**Exercise directions**. Give the records again exactly, with every character kept.

....

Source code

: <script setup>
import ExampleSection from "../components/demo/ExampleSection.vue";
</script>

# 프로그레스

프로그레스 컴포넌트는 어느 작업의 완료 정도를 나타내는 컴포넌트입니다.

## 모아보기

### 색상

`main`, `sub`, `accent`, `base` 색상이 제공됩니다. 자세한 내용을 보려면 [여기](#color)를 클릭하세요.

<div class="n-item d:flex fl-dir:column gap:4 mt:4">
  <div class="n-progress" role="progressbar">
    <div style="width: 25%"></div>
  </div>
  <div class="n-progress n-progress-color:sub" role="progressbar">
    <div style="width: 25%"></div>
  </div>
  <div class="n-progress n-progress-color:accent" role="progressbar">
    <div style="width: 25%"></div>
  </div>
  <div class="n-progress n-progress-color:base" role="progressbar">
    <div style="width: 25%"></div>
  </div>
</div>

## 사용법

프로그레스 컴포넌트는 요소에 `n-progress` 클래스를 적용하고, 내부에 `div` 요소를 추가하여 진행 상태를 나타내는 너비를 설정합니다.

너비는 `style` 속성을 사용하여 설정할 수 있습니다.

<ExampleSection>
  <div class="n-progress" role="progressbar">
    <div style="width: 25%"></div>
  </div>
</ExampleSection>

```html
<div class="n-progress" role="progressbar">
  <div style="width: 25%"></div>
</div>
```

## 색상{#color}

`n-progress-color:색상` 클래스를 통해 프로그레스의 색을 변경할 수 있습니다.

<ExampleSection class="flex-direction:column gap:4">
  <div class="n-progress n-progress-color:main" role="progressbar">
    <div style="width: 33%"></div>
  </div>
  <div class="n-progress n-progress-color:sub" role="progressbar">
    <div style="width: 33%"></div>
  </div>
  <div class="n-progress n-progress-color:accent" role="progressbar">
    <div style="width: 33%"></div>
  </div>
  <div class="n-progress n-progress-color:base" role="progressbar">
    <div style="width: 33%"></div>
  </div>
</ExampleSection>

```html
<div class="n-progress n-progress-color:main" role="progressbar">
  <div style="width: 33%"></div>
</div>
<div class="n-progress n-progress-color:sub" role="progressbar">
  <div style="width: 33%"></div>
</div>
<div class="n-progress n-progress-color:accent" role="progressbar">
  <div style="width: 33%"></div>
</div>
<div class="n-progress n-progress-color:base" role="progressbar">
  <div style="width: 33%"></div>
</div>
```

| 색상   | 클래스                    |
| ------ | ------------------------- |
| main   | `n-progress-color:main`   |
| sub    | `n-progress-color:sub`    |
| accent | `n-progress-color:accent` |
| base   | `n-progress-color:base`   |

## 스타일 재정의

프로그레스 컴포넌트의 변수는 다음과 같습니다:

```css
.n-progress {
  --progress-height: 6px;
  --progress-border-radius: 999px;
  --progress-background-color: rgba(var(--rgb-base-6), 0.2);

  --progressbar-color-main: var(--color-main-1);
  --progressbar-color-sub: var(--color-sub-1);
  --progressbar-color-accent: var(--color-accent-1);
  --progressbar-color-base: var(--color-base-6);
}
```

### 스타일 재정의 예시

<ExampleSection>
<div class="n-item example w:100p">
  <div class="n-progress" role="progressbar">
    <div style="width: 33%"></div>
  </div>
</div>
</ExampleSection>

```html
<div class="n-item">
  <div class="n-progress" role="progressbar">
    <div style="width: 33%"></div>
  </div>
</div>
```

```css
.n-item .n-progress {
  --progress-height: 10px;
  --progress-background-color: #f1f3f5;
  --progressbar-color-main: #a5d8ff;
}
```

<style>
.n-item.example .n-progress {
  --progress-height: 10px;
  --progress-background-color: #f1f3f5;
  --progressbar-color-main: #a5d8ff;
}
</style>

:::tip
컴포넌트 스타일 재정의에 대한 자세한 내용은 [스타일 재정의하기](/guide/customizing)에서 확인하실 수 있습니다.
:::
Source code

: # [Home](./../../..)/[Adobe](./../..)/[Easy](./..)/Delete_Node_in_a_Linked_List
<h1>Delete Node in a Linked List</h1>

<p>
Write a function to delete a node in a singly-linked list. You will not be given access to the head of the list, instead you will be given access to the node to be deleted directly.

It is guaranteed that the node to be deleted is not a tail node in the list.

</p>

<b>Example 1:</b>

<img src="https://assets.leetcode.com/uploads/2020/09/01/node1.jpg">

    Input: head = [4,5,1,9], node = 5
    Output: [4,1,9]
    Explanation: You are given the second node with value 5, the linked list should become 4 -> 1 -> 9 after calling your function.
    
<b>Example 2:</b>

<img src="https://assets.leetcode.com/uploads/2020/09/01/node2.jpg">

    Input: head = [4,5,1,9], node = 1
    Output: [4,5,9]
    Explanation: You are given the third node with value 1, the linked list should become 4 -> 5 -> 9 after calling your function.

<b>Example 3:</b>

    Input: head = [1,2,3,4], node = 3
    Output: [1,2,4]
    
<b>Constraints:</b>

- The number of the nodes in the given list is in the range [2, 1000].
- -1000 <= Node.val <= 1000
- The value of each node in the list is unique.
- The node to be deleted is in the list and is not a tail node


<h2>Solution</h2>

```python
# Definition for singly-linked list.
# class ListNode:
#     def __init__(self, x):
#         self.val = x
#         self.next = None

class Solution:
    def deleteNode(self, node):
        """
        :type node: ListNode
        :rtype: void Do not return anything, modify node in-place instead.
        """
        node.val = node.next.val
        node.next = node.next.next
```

....

**Answer section**.
Source code

: <script setup>
import ExampleSection from "../components/demo/ExampleSection.vue";
</script>

# 프로그레스

프로그레스 컴포넌트는 어느 작업의 완료 정도를 나타내는 컴포넌트입니다.

## 모아보기

### 색상

`main`, `sub`, `accent`, `base` 색상이 제공됩니다. 자세한 내용을 보려면 [여기](#color)를 클릭하세요.

<div class="n-item d:flex fl-dir:column gap:4 mt:4">
  <div class="n-progress" role="progressbar">
    <div style="width: 25%"></div>
  </div>
  <div class="n-progress n-progress-color:sub" role="progressbar">
    <div style="width: 25%"></div>
  </div>
  <div class="n-progress n-progress-color:accent" role="progressbar">
    <div style="width: 25%"></div>
  </div>
  <div class="n-progress n-progress-color:base" role="progressbar">
    <div style="width: 25%"></div>
  </div>
</div>

## 사용법

프로그레스 컴포넌트는 요소에 `n-progress` 클래스를 적용하고, 내부에 `div` 요소를 추가하여 진행 상태를 나타내는 너비를 설정합니다.

너비는 `style` 속성을 사용하여 설정할 수 있습니다.

<ExampleSection>
  <div class="n-progress" role="progressbar">
    <div style="width: 25%"></div>
  </div>
</ExampleSection>

```html
<div class="n-progress" role="progressbar">
  <div style="width: 25%"></div>
</div>
```

## 색상{#color}

`n-progress-color:색상` 클래스를 통해 프로그레스의 색을 변경할 수 있습니다.

<ExampleSection class="flex-direction:column gap:4">
  <div class="n-progress n-progress-color:main" role="progressbar">
    <div style="width: 33%"></div>
  </div>
  <div class="n-progress n-progress-color:sub" role="progressbar">
    <div style="width: 33%"></div>
  </div>
  <div class="n-progress n-progress-color:accent" role="progressbar">
    <div style="width: 33%"></div>
  </div>
  <div class="n-progress n-progress-color:base" role="progressbar">
    <div style="width: 33%"></div>
  </div>
</ExampleSection>

```html
<div class="n-progress n-progress-color:main" role="progressbar">
  <div style="width: 33%"></div>
</div>
<div class="n-progress n-progress-color:sub" role="progressbar">
  <div style="width: 33%"></div>
</div>
<div class="n-progress n-progress-color:accent" role="progressbar">
  <div style="width: 33%"></div>
</div>
<div class="n-progress n-progress-color:base" role="progressbar">
  <div style="width: 33%"></div>
</div>
```

| 색상   | 클래스                    |
| ------ | ------------------------- |
| main   | `n-progress-color:main`   |
| sub    | `n-progress-color:sub`    |
| accent | `n-progress-color:accent` |
| base   | `n-progress-color:base`   |

## 스타일 재정의

프로그레스 컴포넌트의 변수는 다음과 같습니다:

```css
.n-progress {
  --progress-height: 6px;
  --progress-border-radius: 999px;
  --progress-background-color: rgba(var(--rgb-base-6), 0.2);

  --progressbar-color-main: var(--color-main-1);
  --progressbar-color-sub: var(--color-sub-1);
  --progressbar-color-accent: var(--color-accent-1);
  --progressbar-color-base: var(--color-base-6);
}
```

### 스타일 재정의 예시

<ExampleSection>
<div class="n-item example w:100p">
  <div class="n-progress" role="progressbar">
    <div style="width: 33%"></div>
  </div>
</div>
</ExampleSection>

```html
<div class="n-item">
  <div class="n-progress" role="progressbar">
    <div style="width: 33%"></div>
  </div>
</div>
```

```css
.n-item .n-progress {
  --progress-height: 10px;
  --progress-background-color: #f1f3f5;
  --progressbar-color-main: #a5d8ff;
}
```

<style>
.n-item.example .n-progress {
  --progress-height: 10px;
  --progress-background-color: #f1f3f5;
  --progressbar-color-main: #a5d8ff;
}
</style>

:::tip
컴포넌트 스타일 재정의에 대한 자세한 내용은 [스타일 재정의하기](/guide/customizing)에서 확인하실 수 있습니다.
:::
Source code

: # [Home](./../../..)/[Adobe](./../..)/[Easy](./..)/Delete_Node_in_a_Linked_List
<h1>Delete Node in a Linked List</h1>

<p>
Write a function to delete a node in a singly-linked list. You will not be given access to the head of the list, instead you will be given access to the node to be deleted directly.

It is guaranteed that the node to be deleted is not a tail node in the list.

</p>

<b>Example 1:</b>

<img src="https://assets.leetcode.com/uploads/2020/09/01/node1.jpg">

    Input: head = [4,5,1,9], node = 5
    Output: [4,1,9]
    Explanation: You are given the second node with value 5, the linked list should become 4 -> 1 -> 9 after calling your function.
    
<b>Example 2:</b>

<img src="https://assets.leetcode.com/uploads/2020/09/01/node2.jpg">

    Input: head = [4,5,1,9], node = 1
    Output: [4,5,9]
    Explanation: You are given the third node with value 1, the linked list should become 4 -> 5 -> 9 after calling your function.

<b>Example 3:</b>

    Input: head = [1,2,3,4], node = 3
    Output: [1,2,4]
    
<b>Constraints:</b>

- The number of the nodes in the given list is in the range [2, 1000].
- -1000 <= Node.val <= 1000
- The value of each node in the list is unique.
- The node to be deleted is in the list and is not a tail node


<h2>Solution</h2>

```python
# Definition for singly-linked list.
# class ListNode:
#     def __init__(self, x):
#         self.val = x
#         self.next = None

class Solution:
    def deleteNode(self, node):
        """
        :type node: ListNode
        :rtype: void Do not return anything, modify node in-place instead.
        """
        node.val = node.next.val
        node.next = node.next.next
```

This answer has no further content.